[Stored data entries]
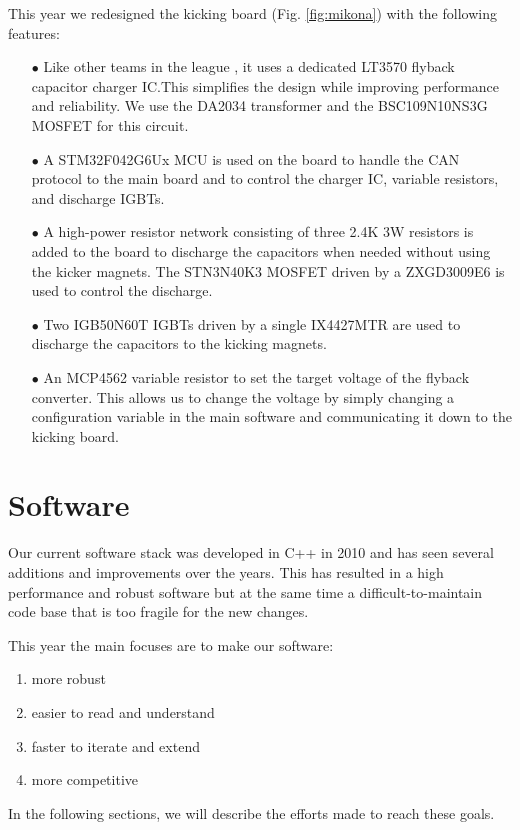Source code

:\documentclass[runningheads]{llncs}
\begin{document}
This year we redesigned the kicking board (Fig. \ref{fig:mikona}) with the following features:
\begin{enumerate}
    \item[$\bullet$] Like other teams in the league \cite{ref_tigers_etdp_2020}, it uses a dedicated LT3570 flyback capacitor charger IC.This simplifies the design while improving performance and reliability. We use the DA2034 transformer and the BSC109N10NS3G MOSFET for this circuit.
    \item[$\bullet$] A STM32F042G6Ux MCU is used on the board to handle the CAN protocol to the main board and to control the charger IC, variable resistors, and discharge IGBTs.
    \item[$\bullet$] A high-power resistor network consisting of three 2.4K 3W resistors is added to the board to discharge the capacitors when needed without using the kicker magnets. The STN3N40K3 MOSFET driven by a ZXGD3009E6 is used to control the discharge.
    \item[$\bullet$] Two IGB50N60T IGBTs driven by a single IX4427MTR are used to discharge the capacitors to the kicking magnets.
    \item[$\bullet$] An MCP4562 variable resistor to set the target voltage of the flyback converter. This allows us to change the voltage by simply changing a configuration variable in the main software and communicating it down to the kicking board.
\end{enumerate}

\section{Software}
Our current software stack was developed in C++ in 2010 and has seen several additions and improvements over the years. This has resulted in a high performance and robust software but at the same time a difficult-to-maintain code base that is too fragile for the new changes.

This year the main focuses are to make our software:

\begin{enumerate}
    \item more robust
    \item easier to read and understand
    \item faster to iterate and extend
    \item more competitive
\end{enumerate}
In the following sections, we will describe the efforts made to reach these goals.
\end{document}
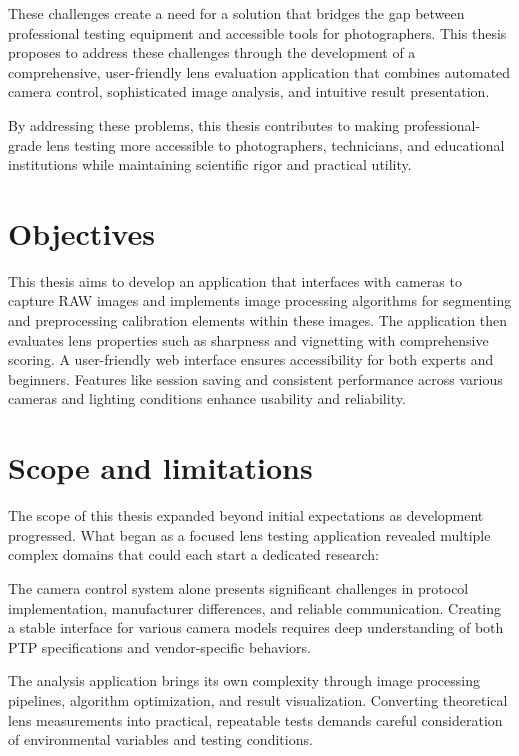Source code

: These challenges create a need for a solution that bridges the gap between professional testing equipment and accessible tools for photographers. This thesis proposes to address these challenges through the development of a comprehensive, user-friendly lens evaluation application that combines automated camera control, sophisticated image analysis, and intuitive result presentation.

By addressing these problems, this thesis contributes to making professional-grade lens testing more accessible to photographers, technicians, and educational institutions while maintaining scientific rigor and practical utility.


\section*{Objectives}
This thesis aims to develop an application that interfaces with cameras to capture RAW images and implements image processing algorithms for segmenting and preprocessing calibration elements within these images. The application then evaluates lens properties such as sharpness and vignetting with comprehensive scoring. A user-friendly web interface ensures accessibility for both experts and beginners. Features like session saving and consistent performance across various cameras and lighting conditions enhance usability and reliability.

\section*{Scope and limitations}


The scope of this thesis expanded beyond initial expectations as development progressed. What began as a focused lens testing application revealed multiple complex domains that could each start a dedicated research:

The camera control system alone presents significant challenges in protocol implementation, manufacturer differences, and reliable communication. Creating a stable interface for various camera models requires deep understanding of both PTP specifications and vendor-specific behaviors.

The analysis application brings its own complexity through image processing pipelines, algorithm optimization, and result visualization. Converting theoretical lens measurements into practical, repeatable tests demands careful consideration of environmental variables and testing conditions.

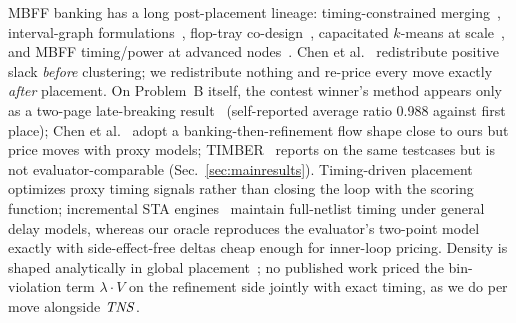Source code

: MBFF banking has a long post-placement lineage: timing-constrained merging~\cite{chang2010postplacement}, interval-graph formulations~\cite{shyu2013effective}, flop-tray co-design~\cite{kahng2016floptray}, capacitated $k$-means at scale~\cite{kahng2024scalable}, and MBFF timing/power at advanced nodes~\cite{gong2025iscas}. Chen et al.~\cite{chen2024slackredist} redistribute positive slack \emph{before} clustering; we redistribute nothing and re-price every move exactly \emph{after} placement. On Problem~B itself, the contest winner's method appears only as a two-page late-breaking result~\cite{li2025lbr} (self-reported average ratio 0.988 against first place); Chen et al.~\cite{chen2026agile} adopt a banking-then-refinement flow shape close to ours but price moves with proxy models; TIMBER~\cite{dassarma2026timber} reports on the same testcases but is not evaluator-comparable (Sec.~\ref{sec:mainresults}). Timing-driven placement~\cite{liao2022dreamplace4,date2025tddp,romanvicharra2024ffcentric} optimizes proxy timing signals rather than closing the loop with the scoring function; incremental STA engines~\cite{huang2015opentimer,huang2021opentimer2} maintain full-netlist timing under general delay models, whereas our oracle reproduces the evaluator's two-point model exactly with side-effect-free deltas cheap enough for inner-loop pricing. Density is shaped analytically in global placement~\cite{lu2015eplace,chen2008ntuplace3}; no published work priced the bin-violation term $\lambda\cdot V$ on the refinement side jointly with exact timing, as we do per move alongside $\tns$.
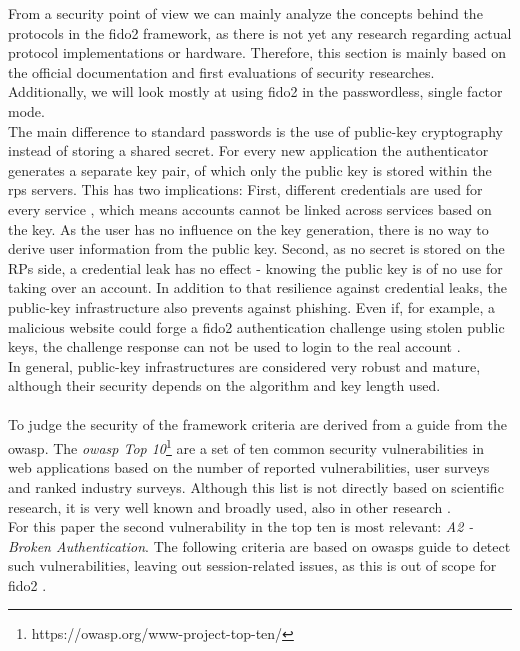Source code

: From a security point of view we can mainly analyze the concepts behind the protocols in the \ac{fido2} framework, as there is not yet any research regarding actual protocol implementations or hardware. Therefore, this section is mainly based on the official documentation and first evaluations of security researches. Additionally, we will look mostly at using \ac{fido2} in the passwordless, single factor mode.\\
The main difference to standard passwords is the use of public-key cryptography instead of storing a shared secret. For every new application the authenticator generates a separate key pair, of which only the public key is stored within the \acp{rp} servers. This has two implications: First, different credentials are used for every service \cite{mdn_webauthn,webauthn_standard}, which means accounts cannot be linked across services based on the key. As the user has no influence on the key generation, there is no way to derive user information from the public key. Second, as no secret is stored on the RPs side, a credential leak has no effect - knowing the public key is of no use for taking over an account. In addition to that resilience against credential leaks, the public-key infrastructure also prevents against phishing. Even if, for example, a malicious website could forge a \ac{fido2} authentication challenge using stolen public keys, the challenge response can not be used to login to the real account \cite{fido2_webauthn,fido2_overview}.\\
In general, public-key infrastructures are considered very robust and mature, although their security depends on the algorithm and key length used.\\
\\
To judge the security of the framework criteria are derived from a guide from the \ac{owasp}. The \emph{\ac{owasp} Top 10}\footnote{https://owasp.org/www-project-top-ten/} are a set of ten common security vulnerabilities in web applications based on the number of reported vulnerabilities, user surveys and ranked industry surveys. Although this list is not directly based on scientific research, it is very well known and broadly used, also in other research \cite{rafique2015}.\\
For this paper the second vulnerability in the top ten is most relevant: \emph{A2 - Broken Authentication}. The following criteria are based on \acp{owasp} guide to detect such vulnerabilities, leaving out session-related issues, as this is out of scope for \ac{fido2} \cite{owasp_auth}.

GOAL OF THE EXERCISE: How many lines of these records include the word "practical"? Only the number should be written.

ANSWER SECTION: 2